Cass.soc., 6 mars 2024, n°22-11.016

Vie privée / Messagerie professionnelle

Le salarié a droit, même au temps et au lieu de travail, au respect de l'intimité de sa vie privée de sorte qu'un motif tiré de la vie personnelle du salarié ne peut justifier, en principe, un licenciement disciplinaire, sauf s'il constitue un manquement de l'intéressé à une obligation découlant de son contrat de travail.
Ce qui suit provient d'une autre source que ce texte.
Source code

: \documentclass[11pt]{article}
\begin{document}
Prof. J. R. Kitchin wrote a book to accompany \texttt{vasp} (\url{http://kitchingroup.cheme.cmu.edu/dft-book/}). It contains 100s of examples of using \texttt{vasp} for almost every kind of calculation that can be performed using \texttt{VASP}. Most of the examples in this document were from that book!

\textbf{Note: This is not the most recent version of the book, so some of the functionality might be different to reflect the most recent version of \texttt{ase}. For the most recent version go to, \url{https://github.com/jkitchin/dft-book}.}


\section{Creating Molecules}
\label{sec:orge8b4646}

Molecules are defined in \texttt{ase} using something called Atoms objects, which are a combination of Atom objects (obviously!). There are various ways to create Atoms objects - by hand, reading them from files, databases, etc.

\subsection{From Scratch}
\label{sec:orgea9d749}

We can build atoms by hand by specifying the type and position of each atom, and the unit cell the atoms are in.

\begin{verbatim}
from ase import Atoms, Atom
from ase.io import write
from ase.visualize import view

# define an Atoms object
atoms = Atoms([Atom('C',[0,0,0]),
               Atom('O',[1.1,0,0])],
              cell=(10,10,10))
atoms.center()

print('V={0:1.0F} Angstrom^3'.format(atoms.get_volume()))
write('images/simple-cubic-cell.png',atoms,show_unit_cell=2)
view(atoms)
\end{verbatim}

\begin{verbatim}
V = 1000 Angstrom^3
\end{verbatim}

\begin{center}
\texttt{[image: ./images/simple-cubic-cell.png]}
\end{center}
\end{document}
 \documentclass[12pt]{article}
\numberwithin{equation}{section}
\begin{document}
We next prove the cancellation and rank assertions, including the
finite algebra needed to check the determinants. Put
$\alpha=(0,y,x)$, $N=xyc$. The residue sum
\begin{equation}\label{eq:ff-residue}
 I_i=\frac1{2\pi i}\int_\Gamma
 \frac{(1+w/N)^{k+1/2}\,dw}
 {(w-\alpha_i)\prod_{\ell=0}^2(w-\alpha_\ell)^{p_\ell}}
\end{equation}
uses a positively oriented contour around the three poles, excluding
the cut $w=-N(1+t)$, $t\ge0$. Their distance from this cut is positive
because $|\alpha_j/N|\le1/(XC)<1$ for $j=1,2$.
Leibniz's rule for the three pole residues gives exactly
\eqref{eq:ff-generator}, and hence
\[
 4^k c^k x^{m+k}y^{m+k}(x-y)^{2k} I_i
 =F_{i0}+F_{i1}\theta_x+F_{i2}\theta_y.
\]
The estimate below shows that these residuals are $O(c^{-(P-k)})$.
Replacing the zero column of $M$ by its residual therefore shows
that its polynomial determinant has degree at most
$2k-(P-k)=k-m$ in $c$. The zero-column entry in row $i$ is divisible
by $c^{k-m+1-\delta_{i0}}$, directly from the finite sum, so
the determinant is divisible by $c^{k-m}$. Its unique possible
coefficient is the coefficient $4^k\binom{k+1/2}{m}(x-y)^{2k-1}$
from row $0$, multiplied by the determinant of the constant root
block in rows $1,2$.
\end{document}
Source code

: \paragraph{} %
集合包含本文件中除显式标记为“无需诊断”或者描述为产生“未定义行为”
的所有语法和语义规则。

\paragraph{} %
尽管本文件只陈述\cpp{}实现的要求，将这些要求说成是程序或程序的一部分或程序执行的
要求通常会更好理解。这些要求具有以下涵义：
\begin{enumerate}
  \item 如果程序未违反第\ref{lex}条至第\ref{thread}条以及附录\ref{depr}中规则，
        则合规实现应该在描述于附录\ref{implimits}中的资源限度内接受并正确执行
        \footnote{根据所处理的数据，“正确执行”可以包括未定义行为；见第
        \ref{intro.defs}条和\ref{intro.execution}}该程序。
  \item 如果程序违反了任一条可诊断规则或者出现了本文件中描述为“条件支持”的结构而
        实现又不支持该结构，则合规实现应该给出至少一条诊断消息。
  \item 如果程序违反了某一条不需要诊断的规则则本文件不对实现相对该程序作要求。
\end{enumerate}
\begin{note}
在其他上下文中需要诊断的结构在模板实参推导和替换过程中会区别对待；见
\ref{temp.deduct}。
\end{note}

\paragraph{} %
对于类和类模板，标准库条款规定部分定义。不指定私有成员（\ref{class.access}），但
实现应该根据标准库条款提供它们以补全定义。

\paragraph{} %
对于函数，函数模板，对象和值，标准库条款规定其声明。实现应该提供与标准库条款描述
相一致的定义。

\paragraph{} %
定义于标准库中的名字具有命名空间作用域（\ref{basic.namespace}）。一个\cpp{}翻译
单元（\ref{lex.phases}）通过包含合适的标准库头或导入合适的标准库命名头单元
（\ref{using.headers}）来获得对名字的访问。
Doit être approuvé l'arrêt de la cour d'appel qui retient que l'employeur ne peut, pour procéder au licenciement d'un salarié, se fonder sur le contenu de messages, qui, même s'ils avaient été envoyés au moyen de la messagerie professionnelle, relèvent de la vie personnelle du salarié dès lors, d'une part, que ces messages s'inscrivaient dans le cadre d'échanges privés, à l'intérieur d'un groupe de personnes, et n'avaient pas vocation à devenir publics, d'autre part, que les opinions exprimées par la salariée n'avaient eu aucune incidence sur son emploi ou ses relations avec les usagers ou ses collègues et qu'il n'est pas établi qu'ils auraient été connus en dehors du cadre privé.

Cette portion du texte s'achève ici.